I've tested the 20-bit version with a few infrared files, but these two are even stronger.
The result is a little noisier than I've expected. In channel mixer, I found this ratio to be close to the sweet spot, noise-wise: R=1, G=0.6, B=0.1 (at auto WB 1, 6.5, 20).
What crop window did you use for the test sample? I can't identify it in the CR2's...
edit: after playing a bit with your sample, here are some tips:
- your files have a very high SNR in the red channel, but quite poor in green and blue channels; unlike regular pictures, where the green channel is cleaner
- therefore, the first tip would be to disable chroma smoothing (--no-cs)
- related: internally I use a temporary demosaic to get a better interpolation in half-res areas; however, this demosaicing will take some noise from the green/blue channels and put it into the red channel, so let's disable this step (--mean23, which averages only pixels of the same color)
- in your flower sample, you have out-of-focus shadows, so we don't need to recover full-res detail there (--no-alias-map)

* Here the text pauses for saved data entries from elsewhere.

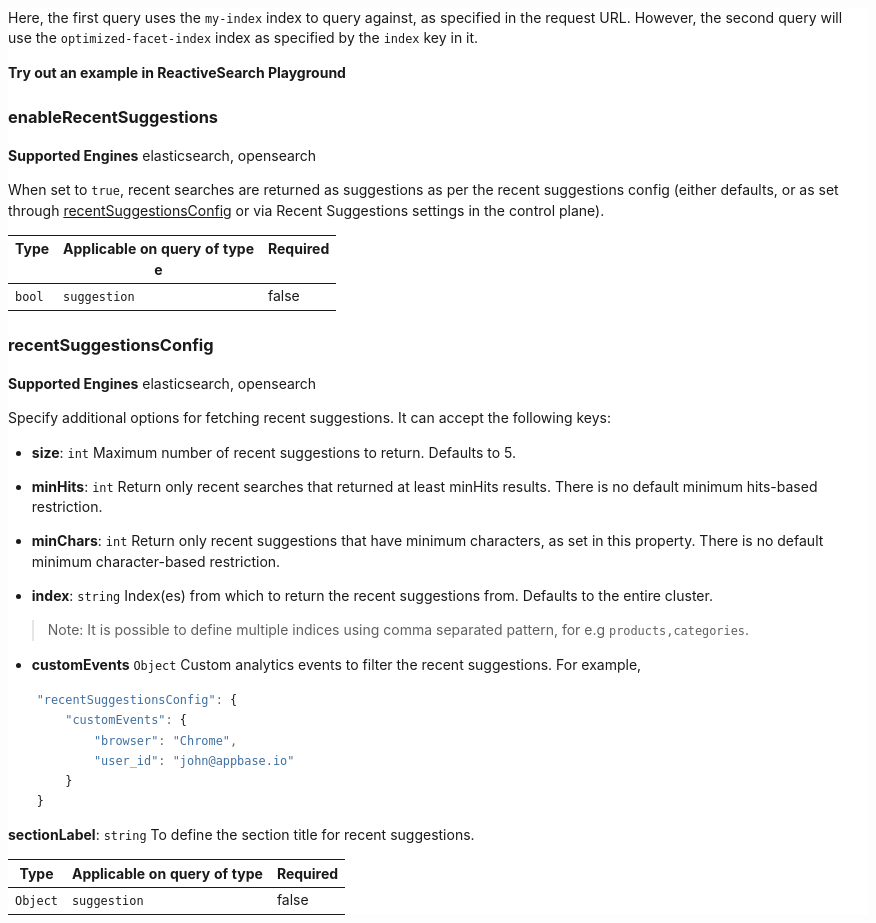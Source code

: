 Here, the first query uses the `my-index` index to query against, as specified in the request URL. However, the second query will use the `optimized-facet-index` index as specified by the `index` key in it.

**Try out an example in ReactiveSearch Playground**
<iframe src="https://play.reactivesearch.io/embed/GsFi6AyoFYD0iiGhNgQi"  style="width:100%; height:100%; border:1px solid; overflow:hidden;min-height:400px;"></iframe>

### enableRecentSuggestions

**Supported Engines**
elasticsearch, opensearch

When set to `true`, recent searches are returned as suggestions as per the recent suggestions config (either defaults, or as set through [recentSuggestionsConfig](/docs/search/reactivesearch-api/reference/#recentsuggestionsconfig) or via Recent Suggestions settings in the control plane).


| <p style="margin: 0px;" class="table-header-text">Type</p>     | <p style="margin: 0px;" class="table-header-text">Applicable on query of type</p>e | <p style="margin: 0px;" class="table-header-text">Required</p> |
| ------   | --------------------------- | -------- |
| `bool`   | `suggestion`                | false    |

### recentSuggestionsConfig

**Supported Engines**
elasticsearch, opensearch

Specify additional options for fetching recent suggestions. It can accept the following keys:

- **size**: `int` Maximum number of recent suggestions to return. Defaults to 5.

- **minHits**: `int` Return only recent searches that returned at least minHits results. There is no default minimum hits-based restriction.

- **minChars**: `int` Return only recent suggestions that have minimum characters, as set in this property. There is no default minimum character-based restriction.

- **index**: `string` Index(es) from which to return the recent suggestions from. Defaults to the entire cluster.

> Note: It is possible to define multiple indices using comma separated pattern, for e.g `products,categories`.

- **customEvents** `Object` Custom analytics events to filter the recent suggestions.
For example,
```js
    "recentSuggestionsConfig": {
        "customEvents": {
            "browser": "Chrome",
            "user_id": "john@appbase.io"
        }
    }
```

**sectionLabel**: `string` To define the section title for recent suggestions.

| <p style="margin: 0px;" class="table-header-text">Type</p>     | <p style="margin: 0px;" class="table-header-text">Applicable on query of type</p> | <p style="margin: 0px;" class="table-header-text">Required</p> |
| ------   | --------------------------- | -------- |
| `Object` | `suggestion`                | false    |
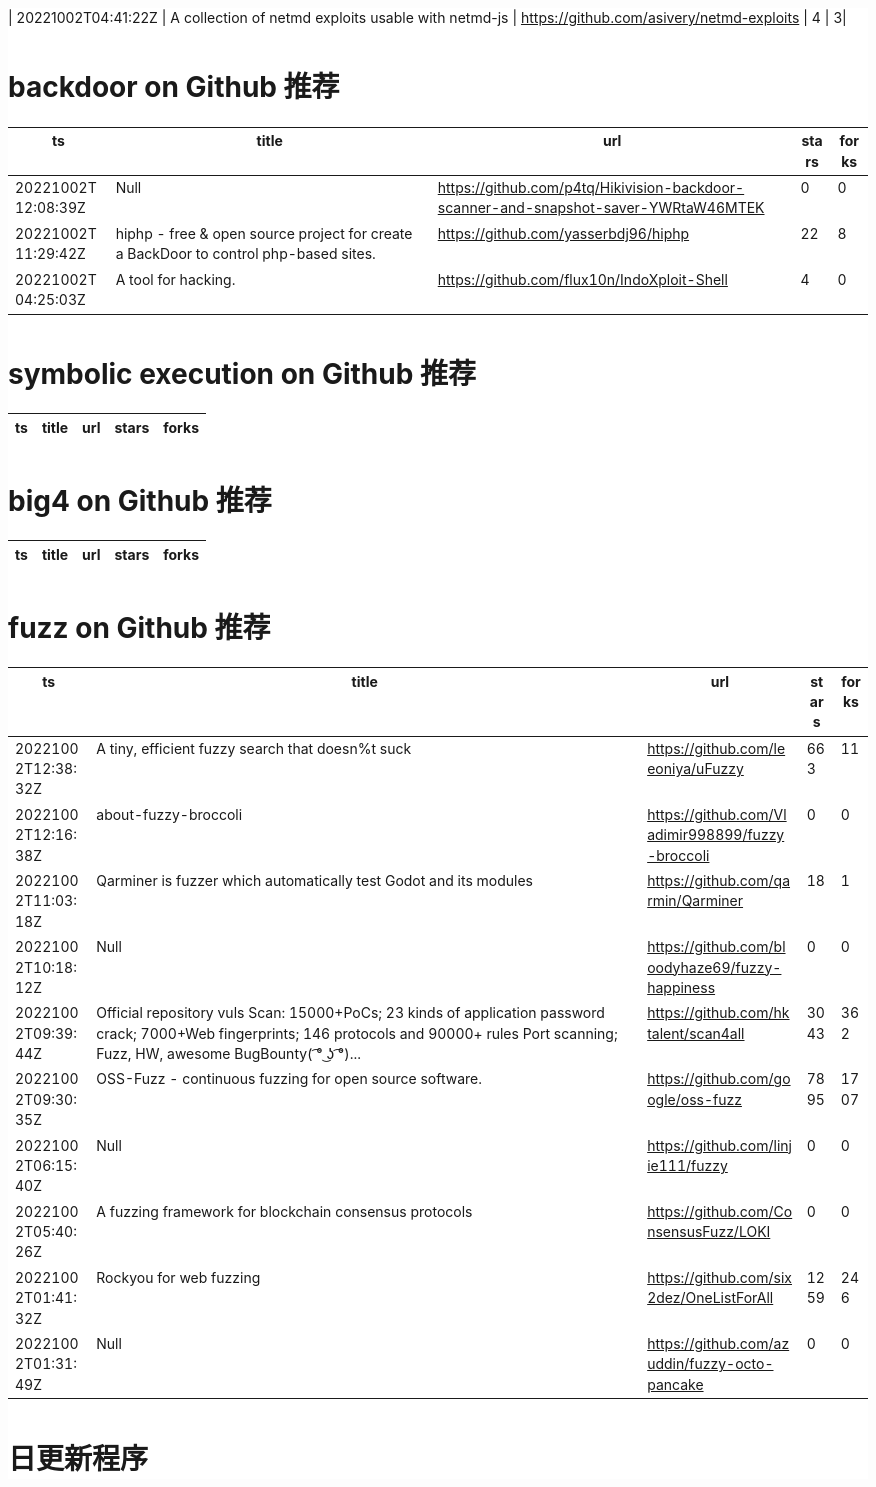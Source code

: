 | 20221002T04:41:22Z | A collection of netmd exploits usable with netmd-js | https://github.com/asivery/netmd-exploits | 4 | 3| 


# backdoor on Github 推荐
| ts | title | url | stars | forks| 
| --- | --- | --- | --- | ---| 
| 20221002T12:08:39Z | Null | https://github.com/p4tq/Hikivision-backdoor-scanner-and-snapshot-saver-YWRtaW46MTEK | 0 | 0| 
| 20221002T11:29:42Z | hiphp - free & open source project for create a BackDoor to control php-based sites. | https://github.com/yasserbdj96/hiphp | 22 | 8| 
| 20221002T04:25:03Z | A tool for hacking. | https://github.com/flux10n/IndoXploit-Shell | 4 | 0| 


# symbolic execution on Github 推荐
| ts | title | url | stars | forks| 
| --- | --- | --- | --- | ---| 


# big4 on Github 推荐
| ts | title | url | stars | forks| 
| --- | --- | --- | --- | ---| 


# fuzz on Github 推荐
| ts | title | url | stars | forks| 
| --- | --- | --- | --- | ---| 
| 20221002T12:38:32Z | A tiny, efficient fuzzy search that doesn%t suck | https://github.com/leeoniya/uFuzzy | 663 | 11| 
| 20221002T12:16:38Z | about-fuzzy-broccoli | https://github.com/Vladimir998899/fuzzy-broccoli | 0 | 0| 
| 20221002T11:03:18Z | Qarminer is fuzzer which automatically test Godot and its modules | https://github.com/qarmin/Qarminer | 18 | 1| 
| 20221002T10:18:12Z | Null | https://github.com/bloodyhaze69/fuzzy-happiness | 0 | 0| 
| 20221002T09:39:44Z | Official repository  vuls Scan: 15000+PoCs; 23 kinds of application password crack; 7000+Web fingerprints; 146 protocols and 90000+ rules Port scanning; Fuzz, HW, awesome BugBounty( ͡° ͜ʖ ͡°)... | https://github.com/hktalent/scan4all | 3043 | 362| 
| 20221002T09:30:35Z | OSS-Fuzz - continuous fuzzing for open source software. | https://github.com/google/oss-fuzz | 7895 | 1707| 
| 20221002T06:15:40Z | Null | https://github.com/linjie111/fuzzy | 0 | 0| 
| 20221002T05:40:26Z | A fuzzing framework for blockchain consensus protocols | https://github.com/ConsensusFuzz/LOKI | 0 | 0| 
| 20221002T01:41:32Z | Rockyou for web fuzzing | https://github.com/six2dez/OneListForAll | 1259 | 246| 
| 20221002T01:31:49Z | Null | https://github.com/azuddin/fuzzy-octo-pancake | 0 | 0| 



# 日更新程序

- in your flower sample, the resolution is not critical either, so let's also try --no-fullres
- in some cases, stripe correction may be less than ideal, so let's try disabling it (--no-stripe-fix)
Results (click for full-res):

Script used to render these crops (you may find useful for trying out things):
compare-options.pyKalman analysis (optimal averaging formula, see
http://robocup.mi.fu-berlin.de/buch/kalman.pdf ):
- let's assume constant additive noise, in arbitrary units normalized to get stdev=1 for the red channel
- green channel will have stdev=6.5 per pixel (from auto WB)
- blue channel will have stdev=20 (from auto WB)
- now, let's mix one red, two greens and one blue (as with dcraw -h) => green channel has stdev=6.5/sqrt(2) = 4.6 per RGGB cell
- variances: 1, 21, 400
- optimal blending factors (after auto wb, without color matrix): 1, 0.048, 0.0025.
Now, look at tip #2 from above: debayering will usually do some kind of channel mixing (depending of the algorithm), which will introduce noise. Let's minimize this. Under the additive additive noise hypothesis (same noise stdev for all pixels), this means the noise for each pixel should be mixed in equal proportions, so, let's do the debayer at UniWB (multipliers 1,1,1). This is not exactly a good idea for color images, but should be close to optimal noise-wise. In this case, the optimal blending factors would be 1, 0.3, 0.05, since we no longer have WB applied.

Proof that the difference is caused by debayering: develop with --shrink=2 (half-res without debayer), both WB settings, and the noise difference will vanish (
auto-wb vs
uniwb).
Exercise to the reader: show (mathematically) that if you use AHD debayering performed at WB 1,6.5,20, and color matrix applied, the optimal blending factors for the channel mixers are close to 1,0.6,0.1 (my initial guess).